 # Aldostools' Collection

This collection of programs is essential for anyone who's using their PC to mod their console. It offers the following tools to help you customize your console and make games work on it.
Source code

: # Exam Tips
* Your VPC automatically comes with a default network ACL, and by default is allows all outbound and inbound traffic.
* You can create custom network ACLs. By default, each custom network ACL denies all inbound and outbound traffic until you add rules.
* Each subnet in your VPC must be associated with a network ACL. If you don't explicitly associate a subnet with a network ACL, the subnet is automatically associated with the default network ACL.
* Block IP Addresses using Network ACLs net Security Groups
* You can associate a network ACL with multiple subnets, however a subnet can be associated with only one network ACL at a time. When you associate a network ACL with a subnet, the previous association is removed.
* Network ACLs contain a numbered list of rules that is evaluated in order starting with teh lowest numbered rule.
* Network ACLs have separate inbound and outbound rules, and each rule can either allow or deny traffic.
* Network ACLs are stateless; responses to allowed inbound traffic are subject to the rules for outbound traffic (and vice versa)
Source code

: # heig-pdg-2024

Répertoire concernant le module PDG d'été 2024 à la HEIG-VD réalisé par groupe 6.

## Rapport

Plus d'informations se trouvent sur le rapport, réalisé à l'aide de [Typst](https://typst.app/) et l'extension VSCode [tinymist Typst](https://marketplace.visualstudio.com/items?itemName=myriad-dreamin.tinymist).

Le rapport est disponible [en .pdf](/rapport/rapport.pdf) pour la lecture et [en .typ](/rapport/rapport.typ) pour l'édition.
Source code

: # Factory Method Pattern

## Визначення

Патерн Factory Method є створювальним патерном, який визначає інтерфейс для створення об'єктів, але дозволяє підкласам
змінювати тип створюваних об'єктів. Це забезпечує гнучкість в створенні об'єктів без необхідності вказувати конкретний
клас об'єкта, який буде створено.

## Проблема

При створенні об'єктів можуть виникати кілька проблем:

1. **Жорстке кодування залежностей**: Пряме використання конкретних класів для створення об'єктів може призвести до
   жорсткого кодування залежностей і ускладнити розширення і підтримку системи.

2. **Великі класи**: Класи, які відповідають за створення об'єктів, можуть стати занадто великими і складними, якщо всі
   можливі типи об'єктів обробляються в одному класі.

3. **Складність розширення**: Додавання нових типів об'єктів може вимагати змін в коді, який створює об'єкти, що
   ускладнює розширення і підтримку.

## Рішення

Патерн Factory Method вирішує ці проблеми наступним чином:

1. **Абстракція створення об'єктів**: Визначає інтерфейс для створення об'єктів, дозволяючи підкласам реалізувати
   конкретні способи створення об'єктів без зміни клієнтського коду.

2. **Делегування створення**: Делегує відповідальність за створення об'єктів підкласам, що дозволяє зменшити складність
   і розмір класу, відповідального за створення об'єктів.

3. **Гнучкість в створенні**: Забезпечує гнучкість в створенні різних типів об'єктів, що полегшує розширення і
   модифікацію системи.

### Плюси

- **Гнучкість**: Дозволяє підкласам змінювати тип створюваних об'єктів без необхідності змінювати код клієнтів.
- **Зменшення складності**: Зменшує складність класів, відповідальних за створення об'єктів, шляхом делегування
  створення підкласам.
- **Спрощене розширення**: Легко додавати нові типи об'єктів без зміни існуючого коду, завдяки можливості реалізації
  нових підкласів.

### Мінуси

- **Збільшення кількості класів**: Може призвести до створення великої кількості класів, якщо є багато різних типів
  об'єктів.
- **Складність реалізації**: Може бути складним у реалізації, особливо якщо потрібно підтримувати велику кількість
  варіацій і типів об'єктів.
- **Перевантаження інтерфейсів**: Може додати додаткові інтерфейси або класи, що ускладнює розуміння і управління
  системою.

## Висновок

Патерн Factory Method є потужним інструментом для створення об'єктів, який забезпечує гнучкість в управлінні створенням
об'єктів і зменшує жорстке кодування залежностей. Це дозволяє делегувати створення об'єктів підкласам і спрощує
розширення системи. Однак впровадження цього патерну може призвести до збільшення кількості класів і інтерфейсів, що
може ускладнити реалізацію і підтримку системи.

What you should do -> For every line in the listing above that mentions the word "зміни", make a copy.

Exercise answer ->
   конкретні способи створення об'єктів без зміни клієнтського коду.
- **Спрощене розширення**: Легко додавати нові типи об'єктів без зміни існуючого коду, завдяки можливості реалізації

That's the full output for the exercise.